Sunday, November 29, 2015

Is Your God Good Enough?

I was encouraged that this post was published last week at Velvet Ashes (an online community of women serving overseas):

For my thoughts are not your thoughts, neither are your ways my ways,” declares the Lord. “As the heavens are higher than the earth, so are my ways higher than your ways and my thoughts than your thoughts.” (Isaiah 55: 8-9)

Our God is BIG, right? Just as He took Abraham outside and instructed him to look up at the stars, we too can gaze on the vastness of the heavens and get a glimpse of God’s greatness. If God wasn’t great, we wouldn’t have left our homes, like Abraham, to follow Him across the globe. But sometimes our life experiences can shape our view of His goodness. When God acts in a way that doesn’t appear to us to be good, can we continue to put our trust in His unchanging character?

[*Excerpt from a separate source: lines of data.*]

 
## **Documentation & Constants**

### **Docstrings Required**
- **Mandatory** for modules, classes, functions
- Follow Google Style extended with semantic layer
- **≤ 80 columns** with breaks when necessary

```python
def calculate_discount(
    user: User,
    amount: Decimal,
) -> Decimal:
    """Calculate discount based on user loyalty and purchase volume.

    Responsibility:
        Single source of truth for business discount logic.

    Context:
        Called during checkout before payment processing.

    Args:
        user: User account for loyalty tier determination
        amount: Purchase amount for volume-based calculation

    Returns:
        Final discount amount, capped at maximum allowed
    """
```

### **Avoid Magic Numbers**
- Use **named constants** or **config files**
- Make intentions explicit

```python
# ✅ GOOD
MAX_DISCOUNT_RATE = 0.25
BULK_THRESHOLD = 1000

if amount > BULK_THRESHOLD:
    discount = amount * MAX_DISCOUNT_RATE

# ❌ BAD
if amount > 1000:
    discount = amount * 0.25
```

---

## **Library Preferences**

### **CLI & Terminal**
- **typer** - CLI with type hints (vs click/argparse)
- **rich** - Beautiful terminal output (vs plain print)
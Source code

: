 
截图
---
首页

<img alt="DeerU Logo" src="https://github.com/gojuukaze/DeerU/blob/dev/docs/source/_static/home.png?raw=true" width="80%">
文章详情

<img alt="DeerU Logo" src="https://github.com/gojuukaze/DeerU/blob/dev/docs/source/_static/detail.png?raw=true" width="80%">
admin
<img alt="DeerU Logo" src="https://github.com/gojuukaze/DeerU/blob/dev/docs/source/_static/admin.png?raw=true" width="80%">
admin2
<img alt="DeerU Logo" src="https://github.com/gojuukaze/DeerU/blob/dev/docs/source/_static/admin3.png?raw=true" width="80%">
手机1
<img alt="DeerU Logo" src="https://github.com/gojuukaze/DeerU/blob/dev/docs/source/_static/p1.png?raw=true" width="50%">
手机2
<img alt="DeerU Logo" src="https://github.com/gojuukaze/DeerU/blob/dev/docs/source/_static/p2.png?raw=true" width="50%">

Do we believe that God is good enough?

Does He really care about the difficult circumstances we are facing? Will He give us the strength and grace we need to weather these boat-tipping storms? Take to heart our complaints, our longings, our desperation and pain? Love us and our loved ones (both near and far) with a deeper unconditional, unfailing love than we could ever imagine?

In Your God is Too Small, J.B. Phillips discusses two images of God that are void of goodness: one as a Disappointment and one as a Negative Force:

“To some people the mental image of God is a kind of blur of disappointment. ‘Here,’ they say resentfully and usually with more than a trace of self-pity, ‘is One whom I trusted, but He let me down.’ The rest of their lives is consequently shadowed by this letdown…

Such a god is, of course, in the highest degree inadequate. It is impossible for people who have persuaded themselves that God has failed, to worship or serve Him in any but a perfunctory spirit. What has usually happened to such people is that they have set up in their minds what they think God ought or ought not to do, and when He apparently fails to toe their particular line they feel a sense of grievance.”

Can you relate to this image of God? I sure can. Deep disappointment makes me think of the disciples who shuffled along, faces downcast, on the road to Emmaus. “We had hoped,” they told the mysterious man who appeared beside them, “that he was the one who was going to redeem Israel.” (Luke 24:21) It was all over, they believed. Finished. Their hopes for the Messiah had been nailed to the cross and had died with him there.

When you think about a time that God let you down and didn’t come through in the way you hoped, did a part of you die too? Has that deep disappointment caused your worship and service to become a joyless obligation?